Kesibukan William dan Zee masih seputar bersih-bersih rumah. Setelah bagian dalam rumah bersih dan menambal atap yang bocor, menata barang-barang perabot. Membuang barang-barang yang tidak layak pakai. Sebagian lagi di simpan dalam gudang.
Musim dingin sebentar lagi. William belajar cara memotong kayu yang di ambil langsung dari hutan.
Pekerjaan berat yang tidak pernah William lakukan. Sebentar saja memotong kayu dengan kampak, dia langsung ngos-ngosan dan bermandikan keringat.
Zee mengumpulkan kayu-kayu yang telah terpotong. Dia semakin kagum pada William. Pria itu mahir mengerjakan apapun.
Rumah mereka rapi dan tertata. Kayu bakar hampir memenuhi lumbung. Tidak perlu khawatir saat musim dingin nanti.
Selanjutnya, mereka membersihkan pekarangan rumah. Memotong rumput-rumput liar yang tingginya melebihi tinggi William.

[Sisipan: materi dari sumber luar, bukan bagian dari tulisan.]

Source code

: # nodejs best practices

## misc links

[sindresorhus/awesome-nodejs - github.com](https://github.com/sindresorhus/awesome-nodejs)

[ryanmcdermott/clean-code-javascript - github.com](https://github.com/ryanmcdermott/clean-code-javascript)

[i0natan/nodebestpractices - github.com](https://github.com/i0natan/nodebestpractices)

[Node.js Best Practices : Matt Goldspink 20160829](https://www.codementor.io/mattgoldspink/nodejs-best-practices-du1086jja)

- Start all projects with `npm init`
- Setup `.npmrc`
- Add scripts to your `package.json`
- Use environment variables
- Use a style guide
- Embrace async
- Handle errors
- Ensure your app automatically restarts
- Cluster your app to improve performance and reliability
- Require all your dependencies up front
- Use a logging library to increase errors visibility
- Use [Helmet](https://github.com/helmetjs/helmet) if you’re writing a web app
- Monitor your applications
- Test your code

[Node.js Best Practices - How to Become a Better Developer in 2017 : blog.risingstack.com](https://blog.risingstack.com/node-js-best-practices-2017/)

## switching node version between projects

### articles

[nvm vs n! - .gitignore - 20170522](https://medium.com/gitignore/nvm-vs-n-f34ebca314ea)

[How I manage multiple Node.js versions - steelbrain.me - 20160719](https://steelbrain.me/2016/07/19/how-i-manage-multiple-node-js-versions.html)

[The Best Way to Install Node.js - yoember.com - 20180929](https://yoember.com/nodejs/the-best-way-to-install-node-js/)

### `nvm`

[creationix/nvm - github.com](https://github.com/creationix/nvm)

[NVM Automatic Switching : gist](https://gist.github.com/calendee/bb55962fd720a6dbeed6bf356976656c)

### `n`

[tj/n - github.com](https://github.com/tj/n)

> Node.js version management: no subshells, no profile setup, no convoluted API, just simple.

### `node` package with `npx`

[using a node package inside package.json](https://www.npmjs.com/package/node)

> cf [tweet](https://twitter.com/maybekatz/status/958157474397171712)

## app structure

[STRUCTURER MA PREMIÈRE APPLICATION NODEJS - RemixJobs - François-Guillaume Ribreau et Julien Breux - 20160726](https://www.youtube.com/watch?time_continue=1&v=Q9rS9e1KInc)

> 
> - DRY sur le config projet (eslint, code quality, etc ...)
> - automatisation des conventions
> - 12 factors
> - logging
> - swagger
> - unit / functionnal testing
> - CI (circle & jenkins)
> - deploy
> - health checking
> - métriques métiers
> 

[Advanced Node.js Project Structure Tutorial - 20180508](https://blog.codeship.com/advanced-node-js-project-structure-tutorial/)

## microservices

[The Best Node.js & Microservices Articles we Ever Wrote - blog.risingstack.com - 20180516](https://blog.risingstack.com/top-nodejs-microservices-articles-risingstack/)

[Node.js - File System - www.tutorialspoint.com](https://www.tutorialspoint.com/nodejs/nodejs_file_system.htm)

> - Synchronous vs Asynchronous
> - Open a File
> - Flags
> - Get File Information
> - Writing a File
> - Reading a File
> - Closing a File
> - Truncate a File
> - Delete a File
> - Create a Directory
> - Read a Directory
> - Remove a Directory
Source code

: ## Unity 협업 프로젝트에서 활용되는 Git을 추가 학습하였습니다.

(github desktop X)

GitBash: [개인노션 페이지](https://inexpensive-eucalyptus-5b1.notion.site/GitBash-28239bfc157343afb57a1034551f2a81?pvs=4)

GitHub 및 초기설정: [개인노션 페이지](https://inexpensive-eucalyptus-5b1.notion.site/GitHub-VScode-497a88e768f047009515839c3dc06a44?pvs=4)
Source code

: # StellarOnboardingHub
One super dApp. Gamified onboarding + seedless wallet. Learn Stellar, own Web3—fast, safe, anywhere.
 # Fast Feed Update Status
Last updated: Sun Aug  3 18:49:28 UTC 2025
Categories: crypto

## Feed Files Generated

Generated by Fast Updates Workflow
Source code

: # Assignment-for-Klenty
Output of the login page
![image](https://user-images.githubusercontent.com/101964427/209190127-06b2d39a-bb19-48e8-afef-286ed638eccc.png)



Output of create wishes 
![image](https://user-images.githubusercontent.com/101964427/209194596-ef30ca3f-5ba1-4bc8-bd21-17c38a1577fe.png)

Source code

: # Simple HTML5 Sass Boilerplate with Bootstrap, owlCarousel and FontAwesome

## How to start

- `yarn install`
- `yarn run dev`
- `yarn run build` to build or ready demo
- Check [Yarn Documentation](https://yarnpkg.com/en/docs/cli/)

Banyak binatang-binatang kecil bersarang di sana.
Zee menjerit ketika menemukan ular, kalajengking dan tikus-tikus. Mereka berlari ke sana kemari untuk menyelamatkan diri.
Alat-alat di gudang berkarat tidak pernah digunakan lagi. William menajamkan cangkul sebelum menggunakannya.
Dia mengatakan pada Zee akan membuatkan kebun bunga. Zee sangat bersemangat. Dia mengangkat cangkul dan menancapkan pada tanah.
Wajah Zee merah padam. Dia tidak kuat membalikkan tanah. Akhirnya terjengkang berbaring di tanah setengah basah.
William tergelak. Sepatu bot berukuran besar di kaki William menyulitkannya bergerak bebas.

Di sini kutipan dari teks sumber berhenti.